# big box stores and you.



## reposessions (Nov 1, 2010)

Sitting here in my truck on a call waiting for a phone call and I was reading some recent post about lowes and hd. I for one love both stores as a home owner, and also as a service tech. They offer better prices then most local supply companies, and pretty much everything they sell tool wise is lifetime hassle free warrenty. Its such a convienence to be able to get everything at one place, I wish they sold food. There sales ppl are probaly a few french fries short of a happy meal, which means the h/o they talk to will buy the wrong part or something like that. In turn, h/o then has a nightmare on their hands, and call me. Well buddy since you bob the builder tried to fix that water heater with legos and bubble gun I have to replace it. Did you touch anything else? Oh the garbage disposal, no that's easy probaly just needs replaced to. Insert your own prices for above jobs and take some money you made becouse of the bigger stores and send them a high quality witty hallmark card from the thank you section. Move over old school here comes the next twenty years.


----------



## user2090 (Sep 26, 2009)

Speaking of HD. I was at a job installing a watchdog back up sump. The customer provided the unit, so no mark up for me. Pulled the battery out and parts were missing. Now he gets to run back and get the new one.


----------



## greenscoutII (Aug 27, 2008)

I guess if I'm being honest, Blowes and Dumpo aren't _all_ bad. 
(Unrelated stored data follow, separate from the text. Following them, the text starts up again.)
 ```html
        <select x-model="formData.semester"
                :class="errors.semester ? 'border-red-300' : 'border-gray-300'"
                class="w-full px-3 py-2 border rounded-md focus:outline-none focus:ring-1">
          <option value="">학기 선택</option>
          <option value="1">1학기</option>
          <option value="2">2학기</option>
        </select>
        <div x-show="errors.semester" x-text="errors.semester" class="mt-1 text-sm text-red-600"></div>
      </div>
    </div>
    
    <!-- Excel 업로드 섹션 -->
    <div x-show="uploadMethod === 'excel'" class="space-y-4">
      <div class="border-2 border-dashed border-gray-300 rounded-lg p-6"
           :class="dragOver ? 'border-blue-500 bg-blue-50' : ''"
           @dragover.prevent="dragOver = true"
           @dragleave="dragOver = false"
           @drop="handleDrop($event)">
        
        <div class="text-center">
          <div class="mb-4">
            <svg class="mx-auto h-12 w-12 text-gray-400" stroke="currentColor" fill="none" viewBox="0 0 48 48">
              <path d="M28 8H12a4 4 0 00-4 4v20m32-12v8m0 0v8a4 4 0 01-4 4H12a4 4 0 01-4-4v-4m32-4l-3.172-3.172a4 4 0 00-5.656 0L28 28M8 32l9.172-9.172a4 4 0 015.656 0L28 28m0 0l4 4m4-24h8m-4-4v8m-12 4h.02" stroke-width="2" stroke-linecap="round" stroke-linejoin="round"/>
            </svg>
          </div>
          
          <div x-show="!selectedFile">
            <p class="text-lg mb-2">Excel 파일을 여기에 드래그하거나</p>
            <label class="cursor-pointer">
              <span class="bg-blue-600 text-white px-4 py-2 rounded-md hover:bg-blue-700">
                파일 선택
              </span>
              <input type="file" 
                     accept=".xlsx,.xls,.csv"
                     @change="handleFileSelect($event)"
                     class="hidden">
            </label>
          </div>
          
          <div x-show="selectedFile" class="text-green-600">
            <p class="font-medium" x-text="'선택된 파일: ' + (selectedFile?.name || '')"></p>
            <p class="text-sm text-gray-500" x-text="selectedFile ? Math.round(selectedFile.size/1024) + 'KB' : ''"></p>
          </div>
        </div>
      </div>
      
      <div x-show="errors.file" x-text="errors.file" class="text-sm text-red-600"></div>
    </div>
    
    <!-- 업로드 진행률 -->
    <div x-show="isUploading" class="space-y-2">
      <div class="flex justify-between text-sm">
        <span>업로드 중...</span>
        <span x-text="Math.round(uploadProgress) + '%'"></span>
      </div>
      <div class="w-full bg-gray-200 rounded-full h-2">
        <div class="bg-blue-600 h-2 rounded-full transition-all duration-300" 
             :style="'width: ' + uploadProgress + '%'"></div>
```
Lowe's actually saved my butt a couple of times. One time I needed a 4" ABS long turn in the worst way. None of the supply houses in Pueblo even stock ABS anymore, so no luck there. Lowe's had it so $13 bucks charged to the company credit card and I was on my way!

Another time I was under a trailer trying to fix a leak on some 3/8 CTS polybutylene. Yes, odd-ball trailer stuff. That's 1/2" O.D. I had nothing, I mean NOTHING on my very well stocked van even close to that size. To further complicate matters it was already after 5 so the supply houses were closed. Truthfully though, I doubt Fergy or Win-Nelson would have had anything anyway. There is one store in Pueblo which sells odd ball stuff like Quest fittings, but they were closed too. So, off to Lowe's I went to see what I could find.

I was hoping for some crimp fittings and rings that size, but no such luck. I was thinking maybe some compression fittings, inserts, and delrin ferrules. No inserts, no ferrules.....

What did I find that saved my butt? They sold a kind of push on fitting similar to a Sharkbite except it was plastic, made by Watts, and most importantly, 1/2" O.D. Specifically mentioned being designed to work with PB on the package too. $5 bucks later, I was on my way back to the job...

Under normal circumstances I wouldn't risk using a fitting like that, but, in this case, it got the job done.:thumbsup:


----------



## JK949 (Mar 18, 2009)

They have their place and I haven't been in the business long enough to know any differently. I like that they don't sell my secret weapons. I have plenty of tools to make my life easier that only a pro knows about. On the other hand, I can get a good price on some quality, general use tools. 

If people want to try their hand on the plumbing in their own house, fine. It would be nice if they know the risks before they begin. Also, do those installers change out shut off valves for w/h installs? I know I can deliver better service because I want the customers future business. That gets lost on those who just care about the lowest price.


----------



## DUNBAR PLUMBING (Sep 11, 2008)

The big box stores lately have been coming through on products the supply houses don't have.



Anytime a product the homeowner supplies to me is wrong, missing parts, not working? 

I'm getting compensated for the time. I'll find something else to do in the home while they are fetching me the working products.

Slows down my inventory spread and pricing seems far better than supply houses. 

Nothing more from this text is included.